Le Sillon
Travailler auprès des proches aidants en santé mentale - Être là pour ceux qui sont là pour les autres
Être intervenante auprès de proches aidants en santé mentale, c’est avant tout être là. Écouter sans jugement, accueillir les émotions, aider à mettre des mots sur ce qui est vécu et accompagner la personne dans la recherche de stratégies qui pourront lui permettre de traverser les moments plus difficiles. Mais chaque personne accompagnée est différente. Et c’est ce qui rend le travail aussi riche.
Auprès des adultes, l’intervention peut prendre différentes formes. Un conjoint qui ne sait plus comment communiquer avec sa partenaire, un parent qui s’inquiète pour son fils, une sœur qui tente de comprendre les comportements de son frère ou encore un proche qui se retrouve complètement dépassé par une situation de crise. L’intervenante aide alors le proche à mieux comprendre ce qu’il vit, à identifier ses limites, à développer des stratégies et, surtout, à retrouver un peu de pouvoir sur une situation qui peut parfois sembler hors de contrôle.

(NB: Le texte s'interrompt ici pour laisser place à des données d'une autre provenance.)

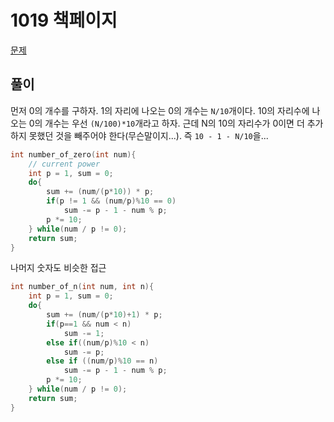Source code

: # 1019 책페이지
[문제](https://www.acmicpc.net/problem/1019)

## 풀이
먼저 0의 개수를 구하자. 1의 자리에 나오는 0의 개수는 `N/10`개이다. 10의 자리수에 나오는 0의 개수는 우선 `(N/100)*10`개라고 하자. 근데 N의 10의 자리수가 0이면 더 추가하지 못했던 것을 빼주어야 한다(무슨말이지...). 즉 `10 - 1 - N/10`을...
```c
int number_of_zero(int num){
	// current power
	int p = 1, sum = 0;
	do{
		sum += (num/(p*10)) * p;
		if(p != 1 && (num/p)%10 == 0)
			sum -= p - 1 - num % p;
		p *= 10;
	} while(num / p != 0);
	return sum;
}
```

나머지 숫자도 비슷한 접근
```c
int number_of_n(int num, int n){
	int p = 1, sum = 0;
	do{
		sum += (num/(p*10)+1) * p;
		if(p==1 && num < n)
			sum -= 1;
		else if((num/p)%10 < n)
			sum -= p;
		else if ((num/p)%10 == n)
			sum -= p - 1 - num % p;
		p *= 10;
	} while(num / p != 0);
	return sum;
}

```
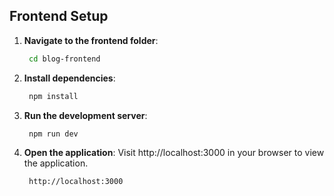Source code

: ## Frontend Setup

1. **Navigate to the frontend folder**:

   ```bash
    cd blog-frontend
   ```

2. **Install dependencies**:

   ```bash
    npm install
   ```

3. **Run the development server**:

   ```bash
    npm run dev
   ```

4. **Open the application**:
   Visit http://localhost:3000 in your browser to view the application.

   ```bash
    http://localhost:3000
   ```
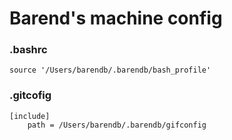 # Barend's machine config

### .bashrc

```
source '/Users/barendb/.barendb/bash_profile'
```

### .gitcofig

```
[include]
    path = /Users/barendb/.barendb/gifconfig
```
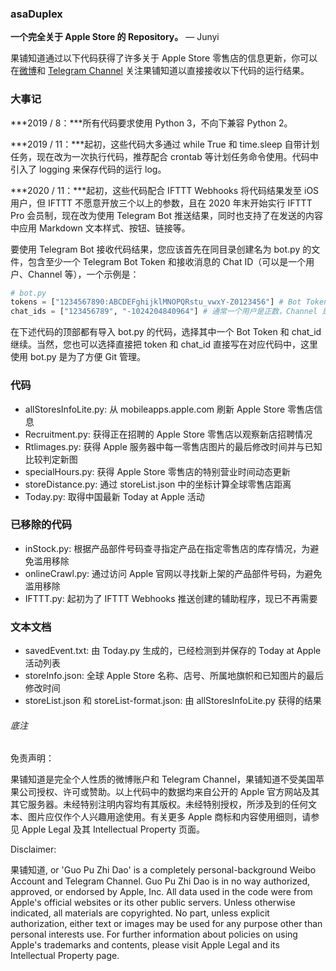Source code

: ### asaDuplex

**一个完全关于 Apple Store 的 Repository。** — Junyi

果铺知道通过以下代码获得了许多关于 Apple Store 零售店的信息更新，你可以在[微博](https://weibo.com/arsteller)和 [Telegram Channel](https://t.me/guopuzd) 关注果铺知道以直接接收以下代码的运行结果。



### 大事记

***2019 / 8：***所有代码要求使用 Python 3，不向下兼容 Python 2。

***2019 / 11：***起初，这些代码大多通过 while True 和 time.sleep 自带计划任务，现在改为一次执行代码，推荐配合 crontab 等计划任务命令使用。代码中引入了 logging 来保存代码的运行 log。

***2020 / 11：***起初，这些代码配合 IFTTT Webhooks 将代码结果发至 iOS 用户，但 IFTTT 不愿意开放三个以上的参数，且在 2020 年末开始实行 IFTTT Pro 会员制，现在改为使用 Telegram Bot 推送结果，同时也支持了在发送的内容中应用 Markdown 文本样式、按钮、链接等。



要使用 Telegram Bot 接收代码结果，您应该首先在同目录创建名为 bot.py 的文件，包含至少一个 Telegram Bot Token 和接收消息的 Chat ID（可以是一个用户、Channel 等），一个示例是：

```python
# bot.py
tokens = ["1234567890:ABCDEFghijklMNOPQRstu_vwxY-Z0123456"] # Bot Token
chat_ids = ["123456789", "-1024204840964"] # 通常一个用户是正数，Channel 是负数
```

在下述代码的顶部都有导入 bot.py 的代码，选择其中一个 Bot Token 和 chat_id 继续。当然，您也可以选择直接把 token 和 chat_id 直接写在对应代码中，这里使用 bot.py 是为了方便 Git 管理。



### 代码

* allStoresInfoLite.py: 从 mobileapps.apple.com 刷新 Apple Store 零售店信息
* Recruitment.py: 获得正在招聘的 Apple Store 零售店以观察新店招聘情况
* Rtlimages.py: 获得 Apple 服务器中每一零售店图片的最后修改时间并与已知比较判定新图
* specialHours.py: 获得 Apple Store 零售店的特别营业时间动态更新
* storeDistance.py: 通过 storeList.json 中的坐标计算全球零售店距离
* Today.py: 取得中国最新 Today at Apple 活动

### 已移除的代码

* inStock.py: 根据产品部件号码查寻指定产品在指定零售店的库存情况，为避免滥用移除
* onlineCrawl.py: 通过访问 Apple 官网以寻找新上架的产品部件号码，为避免滥用移除
* IFTTT.py: 起初为了 IFTTT Webhooks 推送创建的辅助程序，现已不再需要

### 文本文档

* savedEvent.txt: 由 Today.py 生成的，已经检测到并保存的 Today at Apple 活动列表
* storeInfo.json: 全球 Apple Store 名称、店号、所属地旗帜和已知图片的最后修改时间
* storeList.json 和 storeList-format.json: 由 allStoresInfoLite.py 获得的结果



###### 底注

免责声明：

果铺知道是完全个人性质的微博账户和 Telegram Channel，果铺知道不受美国苹果公司授权、许可或赞助。以上代码中的数据均来自公开的 Apple 官方网站及其其它服务器。未经特别注明内容均有其版权。未经特别授权，所涉及到的任何文本、图片应仅作个人兴趣用途使用。有关更多 Apple 商标和内容使用细则，请参见 Apple Legal 及其 Intellectual Property 页面。

Disclaimer:

果铺知道, or 'Guo Pu Zhi Dao' is a completely personal-background Weibo Account and Telegram Channel. Guo Pu Zhi Dao is in no way authorized, approved, or endorsed by Apple, Inc. All data used in the code were from Apple's official websites or its other public servers. Unless otherwise indicated, all materials are copyrighted. No part, unless explicit authorization, either text or images may be used for any purpose other than personal interests use. For further information about policies on using Apple's trademarks and contents, please visit Apple Legal and its Intellectual Property page. 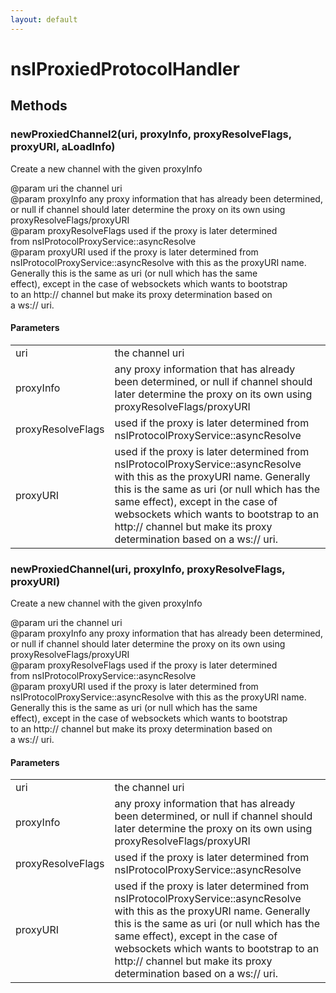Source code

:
 ```yaml
---
layout: default
---
```


# nsIProxiedProtocolHandler #

## Methods ##

### newProxiedChannel2(uri, proxyInfo, proxyResolveFlags, proxyURI, aLoadInfo) ###
 Create a new channel with the given proxyInfo  
  
@param uri the channel uri  
@param proxyInfo any proxy information that has already been determined,  
       or null if channel should later determine the proxy on its own using  
       proxyResolveFlags/proxyURI  
@param proxyResolveFlags used if the proxy is later determined  
       from nsIProtocolProxyService::asyncResolve  
@param proxyURI used if the proxy is later determined from  
       nsIProtocolProxyService::asyncResolve with this as the proxyURI name.  
       Generally this is the same as uri (or null which has the same  
       effect), except in the case of websockets which wants to bootstrap  
       to an http:// channel but make its proxy determination based on  
       a ws:// uri.  
  

#### Parameters ####

<table>

<tr>
<td>uri</td>
<td>the channel uri  
</td>
</tr>

<tr>
<td>proxyInfo</td>
<td>any proxy information that has already been determined,  
       or null if channel should later determine the proxy on its own using  
       proxyResolveFlags/proxyURI  
</td>
</tr>

<tr>
<td>proxyResolveFlags</td>
<td>used if the proxy is later determined  
       from nsIProtocolProxyService::asyncResolve  
</td>
</tr>

<tr>
<td>proxyURI</td>
<td>used if the proxy is later determined from  
       nsIProtocolProxyService::asyncResolve with this as the proxyURI name.  
       Generally this is the same as uri (or null which has the same  
       effect), except in the case of websockets which wants to bootstrap  
       to an http:// channel but make its proxy determination based on  
       a ws:// uri.  
</td>
</tr>

</table>

### newProxiedChannel(uri, proxyInfo, proxyResolveFlags, proxyURI) ###
 Create a new channel with the given proxyInfo  
  
@param uri the channel uri  
@param proxyInfo any proxy information that has already been determined,  
       or null if channel should later determine the proxy on its own using  
       proxyResolveFlags/proxyURI  
@param proxyResolveFlags used if the proxy is later determined  
       from nsIProtocolProxyService::asyncResolve  
@param proxyURI used if the proxy is later determined from  
       nsIProtocolProxyService::asyncResolve with this as the proxyURI name.  
       Generally this is the same as uri (or null which has the same  
       effect), except in the case of websockets which wants to bootstrap  
       to an http:// channel but make its proxy determination based on  
       a ws:// uri.  
  

#### Parameters ####

<table>

<tr>
<td>uri</td>
<td>the channel uri  
</td>
</tr>

<tr>
<td>proxyInfo</td>
<td>any proxy information that has already been determined,  
       or null if channel should later determine the proxy on its own using  
       proxyResolveFlags/proxyURI  
</td>
</tr>

<tr>
<td>proxyResolveFlags</td>
<td>used if the proxy is later determined  
       from nsIProtocolProxyService::asyncResolve  
</td>
</tr>

<tr>
<td>proxyURI</td>
<td>used if the proxy is later determined from  
       nsIProtocolProxyService::asyncResolve with this as the proxyURI name.  
       Generally this is the same as uri (or null which has the same  
       effect), except in the case of websockets which wants to bootstrap  
       to an http:// channel but make its proxy determination based on  
       a ws:// uri.  
</td>
</tr>

</table>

Avec les jeunes, l’approche est différente mais tout aussi importante. Un enfant ou un adolescent qui vit avec un parent ayant un trouble de santé mentale peut avoir beaucoup de questions, de préoccupations et parfois même un sentiment de responsabilité qui ne lui appartient pas. L’intervention vise alors à lui offrir un espace sécurisant où il peut parler librement, comprendre ce qui se passe et développer des moyens pour prendre soin de lui tout en maintenant une relation significative avec son proche.
Travailler auprès des proches aidants demande de l’écoute, de l’empathie, de la souplesse et une bonne capacité d’adaptation. Il faut savoir accueillir ce qui est là, même lorsque les émotions sont fortes ou que les situations sont complexes.
C’est aussi un travail où l’on apprend constamment. On développe nos connaissances en santé mentale, mais surtout, on apprend des personnes que l’on accompagne. Chaque rencontre est différente. Chaque histoire nous amène ailleurs.
Et parfois, une intervention qui semble toute simple peut faire une grande différence : une personne qui repart avec une meilleure compréhension de la situation, un jeune qui réalise qu’il n’est pas responsable de la maladie de son parent, un proche qui ose enfin poser une limite ou simplement quelqu’un qui se sent un peu moins seul.
Être proche aidant ou membre de l’entourage d’une personne vivant avec un problème de santé mentale peut parfois être exigeant, déstabilisant et même épuisant. On peut avoir l’impression de devoir trouver seul les bonnes réponses, de devoir être fort ou de ne pas avoir le choix de continuer. Pourtant, demander de l’aide c’est parfois simplement reconnaître qu’on n’a pas à tout porter seul. Parler à quelqu’un, poser ses questions, chercher du soutien ou simplement avoir un espace pour déposer ce que l’on vit peut faire une réelle différence. Si vous êtes un proche aidant et que vous sentez que vous auriez besoin d’un coup de pouce, n’hésitez pas à demander de l’aide.